La Chiesa italiana è in prima linea nell’accoglienza dei profughi ed è intervenuta anche quando le navi sono state lasciate in mare o bloccate in porto.
Non mi stancherò mai di ripeterlo: la Chiesa cattolica, da sempre, si prende cura dei poveri, degli “scarti” e degli ultimi. I poveri, anche quelli forestieri di cui non sappiamo nulla, appartengono alla Chiesa «per diritto evangelico» come disse Paolo VI. Ed è in virtù di questo «diritto evangelico» che la Chiesa italiana si muove con cura e compassione verso coloro che scappano dalla povertà, da guerre, carestie, fame, persecuzioni.
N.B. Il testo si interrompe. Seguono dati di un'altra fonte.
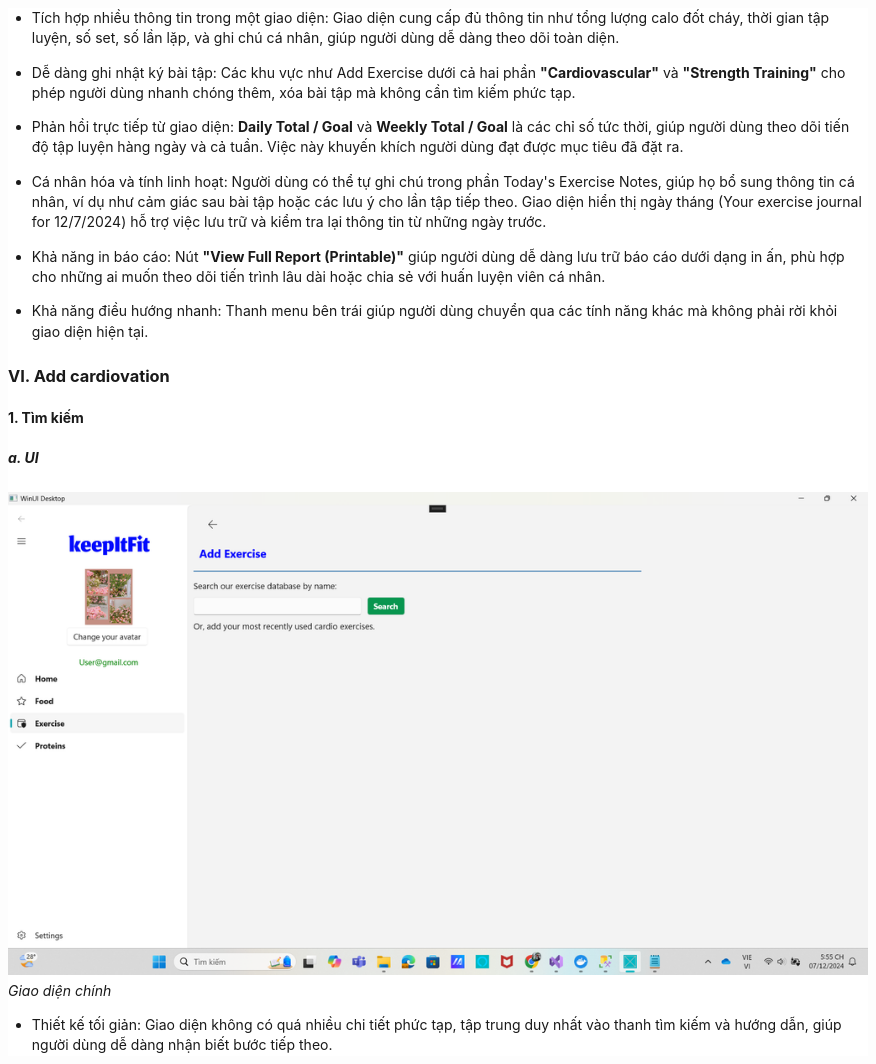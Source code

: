 - Tích hợp nhiều thông tin trong một giao diện: Giao diện cung cấp đủ thông tin như 	tổng lượng calo đốt cháy, thời gian tập luyện, số set, số lần lặp, và ghi chú cá 	nhân, giúp người dùng dễ dàng theo dõi toàn diện.

- Dễ dàng ghi nhật ký bài tập:
	Các khu vực như Add Exercise dưới cả hai phần **"Cardiovascular"** và **"Strength Training"** cho phép người dùng nhanh chóng thêm, xóa bài tập mà không cần tìm kiếm 	phức tạp.

- Phản hồi trực tiếp từ giao diện:
	**Daily Total / Goal** và **Weekly Total / Goal** là các chỉ số tức thời, giúp người dùng 	theo dõi tiến độ tập luyện hàng ngày và cả tuần. Việc này khuyến khích người dùng 	đạt được mục tiêu đã đặt ra.

- Cá nhân hóa và tính linh hoạt:
	Người dùng có thể tự ghi chú trong phần Today's Exercise Notes, giúp họ bổ sung 	thông tin cá nhân, ví dụ như cảm giác sau bài tập hoặc các lưu ý cho lần tập tiếp 	theo.
	Giao diện hiển thị ngày tháng (Your exercise journal for 12/7/2024) hỗ trợ việc lưu 	trữ và kiểm tra lại thông tin từ những ngày trước.

- Khả năng in báo cáo: 
	Nút **"View Full Report (Printable)"** giúp người dùng dễ dàng lưu trữ báo cáo dưới 	dạng in ấn, phù hợp cho những ai muốn theo dõi tiến trình lâu dài hoặc chia sẻ với 	huấn luyện viên cá nhân.

- Khả năng điều hướng nhanh:
	Thanh menu bên trái giúp người dùng chuyển qua các tính năng khác mà không phải rời	khỏi giao diện hiện tại.

### VI. Add cardiovation
#### 1. Tìm kiếm
##### a. UI
![AddCar](./ImageForReport/add%20cardivo1.png)
*Giao diện chính*
- Thiết kế tối giản:
Giao diện không có quá nhiều chi tiết phức tạp, tập trung duy nhất vào thanh tìm kiếm và hướng dẫn, giúp người dùng dễ dàng nhận biết bước tiếp theo.
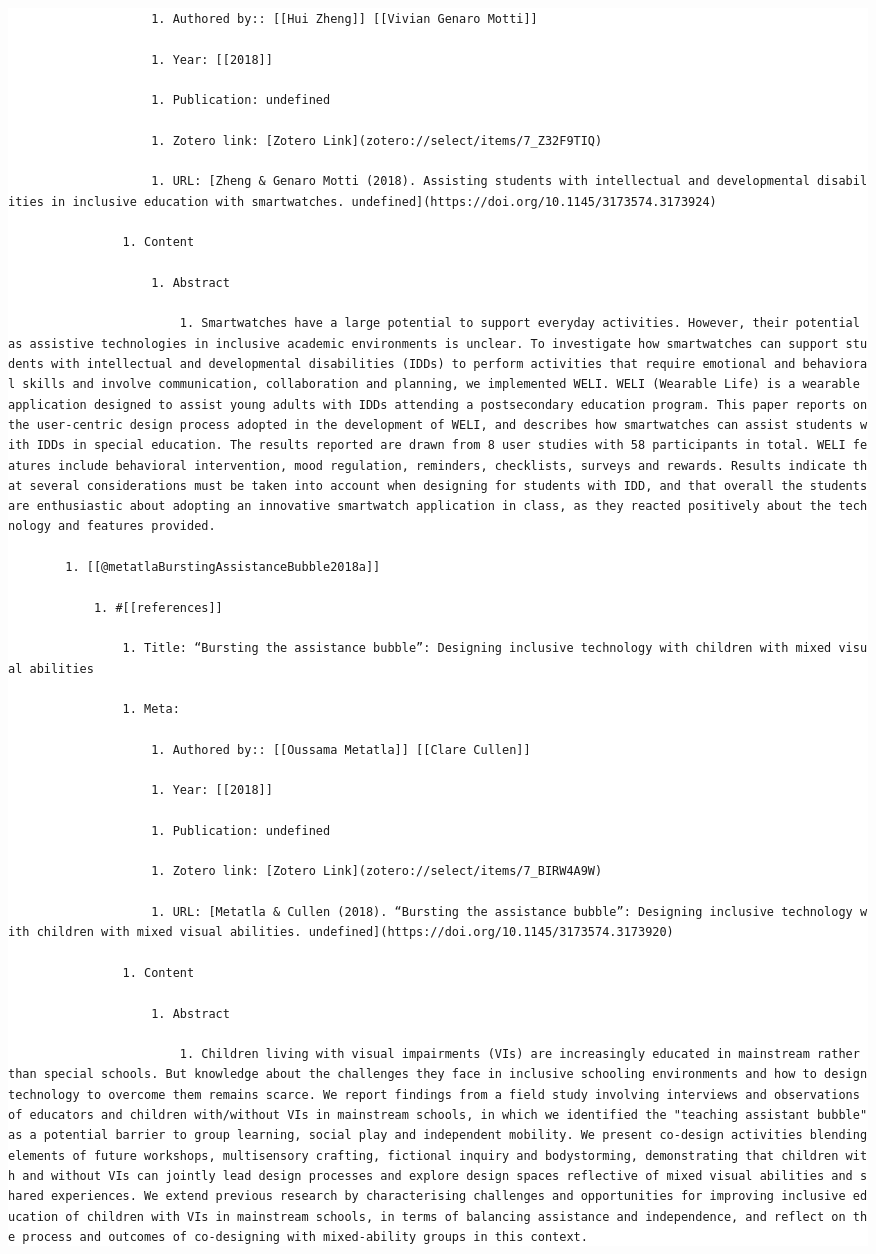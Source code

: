                         1. Authored by:: [[Hui Zheng]] [[Vivian Genaro Motti]]

                        1. Year: [[2018]]

                        1. Publication: undefined

                        1. Zotero link: [Zotero Link](zotero://select/items/7_Z32F9TIQ)

                        1. URL: [Zheng & Genaro Motti (2018). Assisting students with intellectual and developmental disabilities in inclusive education with smartwatches. undefined](https://doi.org/10.1145/3173574.3173924)

                    1. Content

                        1. Abstract

                            1. Smartwatches have a large potential to support everyday activities. However, their potential as assistive technologies in inclusive academic environments is unclear. To investigate how smartwatches can support students with intellectual and developmental disabilities (IDDs) to perform activities that require emotional and behavioral skills and involve communication, collaboration and planning, we implemented WELI. WELI (Wearable Life) is a wearable application designed to assist young adults with IDDs attending a postsecondary education program. This paper reports on the user-centric design process adopted in the development of WELI, and describes how smartwatches can assist students with IDDs in special education. The results reported are drawn from 8 user studies with 58 participants in total. WELI features include behavioral intervention, mood regulation, reminders, checklists, surveys and rewards. Results indicate that several considerations must be taken into account when designing for students with IDD, and that overall the students are enthusiastic about adopting an innovative smartwatch application in class, as they reacted positively about the technology and features provided.

            1. [[@metatlaBurstingAssistanceBubble2018a]]

                1. #[[references]]

                    1. Title: “Bursting the assistance bubble”: Designing inclusive technology with children with mixed visual abilities

                    1. Meta:

                        1. Authored by:: [[Oussama Metatla]] [[Clare Cullen]]

                        1. Year: [[2018]]

                        1. Publication: undefined

                        1. Zotero link: [Zotero Link](zotero://select/items/7_BIRW4A9W)

                        1. URL: [Metatla & Cullen (2018). “Bursting the assistance bubble”: Designing inclusive technology with children with mixed visual abilities. undefined](https://doi.org/10.1145/3173574.3173920)

                    1. Content

                        1. Abstract

                            1. Children living with visual impairments (VIs) are increasingly educated in mainstream rather than special schools. But knowledge about the challenges they face in inclusive schooling environments and how to design technology to overcome them remains scarce. We report findings from a field study involving interviews and observations of educators and children with/without VIs in mainstream schools, in which we identified the "teaching assistant bubble" as a potential barrier to group learning, social play and independent mobility. We present co-design activities blending elements of future workshops, multisensory crafting, fictional inquiry and bodystorming, demonstrating that children with and without VIs can jointly lead design processes and explore design spaces reflective of mixed visual abilities and shared experiences. We extend previous research by characterising challenges and opportunities for improving inclusive education of children with VIs in mainstream schools, in terms of balancing assistance and independence, and reflect on the process and outcomes of co-designing with mixed-ability groups in this context.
Perché accogliere un profugo significa salvare una vita. Pertanto in nome del Vangelo chiediamo di non porre ostacoli, anche di natura legislativa, all’accoglienza e al primo aiuto dei migranti che bussano alle nostre porte o che giungono nelle nostre coste, magari salvati in mezzo al mare. Aggiungo che l’accoglienza va fatta con carità, grande responsabilità e, come ha sottolineato il Papa, secondo le possibilità effettive che possono essere garantite. Mi dicevano alcuni vescovi africani durante il Sinodo sui giovani che le continue partenze svuotano i loro Paesi di molte potenzialità. Per questo motivo vanno incentivate, e non ridotte, le forme di cooperazione internazionale. Un orizzonte che la Cei ha ben chiaro da molto tempo, come testimonia il progetto “Liberi di partire, liberi di restare”.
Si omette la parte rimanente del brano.